Place de Vosges

Una cierta cantidad de ensueño es buena, como un narcótico, a dosis discretas. Esto adormece las fiebres algunas veces obstinadas de la inteligencia en activo, y hace nacer en el espíritu un vapor fresco que corrige los ásperos contornos del pensamiento puro, colma aquí y allá lagunas e intervalos, une los conjuntos y borra los ángulos de las ideas. Pero demasiado ensueño sumerge y ahoga.

Los miserables. Víctor Hugo.

Mi primer viaje al extranjero fue a París. Había estado varias veces en Andorra, claro, pero eso siempre me pareció fingir que se viajaba fuera, más que hacerlo de verdad; en poco cambiaba nuestra cotidianeidad, excepto en que mis padres aprovechaban para cargar el maletero de comida supuestamente francesa y comprarnos a mi hermano y a mí los famosos Lewis 501 a mitad de precio. Ir a Andorra entonces era como quedarse a las puertas del Paraíso; por eso supongo que la primera vez que me saqué el pasaporte fue para viajar a Francia. Por eso y porque una amiga tenía una tía que vivía en las afueras de París y se ofreció para dejarnos durante unos días una especie de buhardilla en la que podíamos alojarnos sin molestar a la familia, incluso creo que disponía de una entrada privada –de ellos únicamente recuerdo haberlos visto un día a la hora de la cena y solo porque fue entonces cuando me enseñaron cómo elegir y cuándo comer un buen Camembert, mi queso preferido junto con el manchego, que lo es por razones obvias-.

El caso es que fui a París en tren –o mejor debería decir trenes, porque entonces descubrí que los franceses y nosotros teníamos anchos de vía diferentes, aunque hasta que nos bajamos en la Gare de Lyon no vi que en realidad nada era igual- y volví en un coche prestado, conducido -con la inconsciencia de la juventud y la euforia que dan quince días vividos sin padres ni consejeros cerca- por dos conductores novatos, que se iban turnando y a punto estuvieron de despeñarnos cuando, casi llegando a nuestro destino, la oscuridad y el sueño acumulado se mezclaron con una carretera tan bonita como peligrosa -no queríamos llegar a Barcelona de sopetón, una parada en la playa nos permitiría aclimatarnos antes de volver a la realidad, que para tres de nosotros, no era otra que el inicio de los estudios universitarios-.

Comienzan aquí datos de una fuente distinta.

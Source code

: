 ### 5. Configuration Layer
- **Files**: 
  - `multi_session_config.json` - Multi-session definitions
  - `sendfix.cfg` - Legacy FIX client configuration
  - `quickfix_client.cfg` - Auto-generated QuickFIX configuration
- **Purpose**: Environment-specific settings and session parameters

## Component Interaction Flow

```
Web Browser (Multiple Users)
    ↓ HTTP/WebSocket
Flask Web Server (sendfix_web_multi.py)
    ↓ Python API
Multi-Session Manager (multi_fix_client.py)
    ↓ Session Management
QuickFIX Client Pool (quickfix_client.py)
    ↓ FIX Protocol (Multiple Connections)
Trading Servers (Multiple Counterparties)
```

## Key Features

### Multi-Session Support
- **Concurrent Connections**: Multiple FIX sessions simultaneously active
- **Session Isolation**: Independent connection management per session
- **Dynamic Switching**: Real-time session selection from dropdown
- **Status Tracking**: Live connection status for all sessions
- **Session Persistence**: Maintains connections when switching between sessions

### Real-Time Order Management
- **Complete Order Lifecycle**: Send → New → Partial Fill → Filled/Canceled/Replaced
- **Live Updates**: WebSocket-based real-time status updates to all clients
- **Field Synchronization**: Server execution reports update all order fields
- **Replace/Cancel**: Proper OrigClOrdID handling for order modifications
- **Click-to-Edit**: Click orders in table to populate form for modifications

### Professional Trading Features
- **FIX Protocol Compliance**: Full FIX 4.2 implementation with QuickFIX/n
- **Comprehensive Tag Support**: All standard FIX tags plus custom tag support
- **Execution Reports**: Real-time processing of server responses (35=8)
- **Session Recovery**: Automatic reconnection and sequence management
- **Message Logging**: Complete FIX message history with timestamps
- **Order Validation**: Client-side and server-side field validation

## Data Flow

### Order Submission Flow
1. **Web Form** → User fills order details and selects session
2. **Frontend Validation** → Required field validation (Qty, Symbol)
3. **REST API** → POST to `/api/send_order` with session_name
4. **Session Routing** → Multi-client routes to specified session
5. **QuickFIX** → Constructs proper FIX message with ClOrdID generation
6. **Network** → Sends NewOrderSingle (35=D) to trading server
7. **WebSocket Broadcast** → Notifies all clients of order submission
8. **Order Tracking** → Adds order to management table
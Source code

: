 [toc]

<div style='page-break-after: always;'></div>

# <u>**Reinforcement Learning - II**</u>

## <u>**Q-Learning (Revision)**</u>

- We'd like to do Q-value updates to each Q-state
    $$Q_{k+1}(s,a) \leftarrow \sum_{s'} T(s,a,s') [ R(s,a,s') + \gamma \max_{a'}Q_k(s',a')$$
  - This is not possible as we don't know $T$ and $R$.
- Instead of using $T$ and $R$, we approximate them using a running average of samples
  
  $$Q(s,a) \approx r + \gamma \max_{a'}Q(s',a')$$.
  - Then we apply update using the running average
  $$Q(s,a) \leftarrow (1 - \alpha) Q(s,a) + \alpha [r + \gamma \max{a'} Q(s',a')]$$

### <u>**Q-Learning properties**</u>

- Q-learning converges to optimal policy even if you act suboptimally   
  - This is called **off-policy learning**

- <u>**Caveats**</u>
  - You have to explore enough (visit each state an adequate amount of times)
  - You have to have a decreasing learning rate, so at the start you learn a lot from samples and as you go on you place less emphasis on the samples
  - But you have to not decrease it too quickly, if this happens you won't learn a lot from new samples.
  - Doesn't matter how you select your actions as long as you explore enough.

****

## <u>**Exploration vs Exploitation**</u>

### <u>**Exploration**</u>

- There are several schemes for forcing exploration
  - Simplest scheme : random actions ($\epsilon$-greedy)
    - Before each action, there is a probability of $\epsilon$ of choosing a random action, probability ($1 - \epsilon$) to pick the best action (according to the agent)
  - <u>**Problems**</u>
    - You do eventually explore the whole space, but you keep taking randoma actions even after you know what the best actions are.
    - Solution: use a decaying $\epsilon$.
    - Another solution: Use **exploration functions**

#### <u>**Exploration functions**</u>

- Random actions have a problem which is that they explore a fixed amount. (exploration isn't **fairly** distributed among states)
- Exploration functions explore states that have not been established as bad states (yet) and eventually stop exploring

Entonces Barcelona se las daba de ser la ciudad más cosmopolita de España –y probablemente lo era- y sin embargo, recuerdo que me sentí como si mi día a día fuese en blanco y negro mientras que en París todo era en tecnicolor. Ni siquiera sabría cómo explicar ahora la emoción con la que estoy segura que vivimos todos nosotros aquellos días: el ambiente de libertad que se respiraba en la ciudad era el que acabaríamos viviendo nosotros, nuestras avenidas también estarían llenas de gente leyendo periódicos –¡e incluso libros!- en las terrazas de las cafeterías, nadie nos lanzaría una mirada de censura solo por ser jóvenes, las personas serían atentas y respetuosas y nos sentaríamos en el autobús junto a gentes de otras razas y culturas. Eso al menos creí yo. No me sorprendieron la cantidad de pequeñas librerías con las que nos tropezábamos, porque entonces en Barcelona había muchas más que ahora, ni las calles arboladas, que aquí eran mayoría en aquellos años, pero sí lo natural que resultaba para ellos lo que para nosotros era extravagante y como lo que los jóvenes –casi niños- vivíamos aquí con clandestinidad, allí se manifestaba con la obviedad de lo que es tan lógico que cae por su propio peso.

He visitado otras ciudades y he vuelto a ver París con otros ojos que ya no me han contado la misma historia, pero no soy una desmemoriada. Por eso me duele que hayan golpeado precisamente allí. Y no, no me duele más porque esté más cerca, ni porque crea que unas vidas valen más que otras, me duele más porque París, para mí, no es una ciudad, es, cómo os lo diría… es casi una metáfora.

La metáfora de una niña contemplando la vida que desea tener, como a través de un escaparate, convencida de que, algún día, la logrará.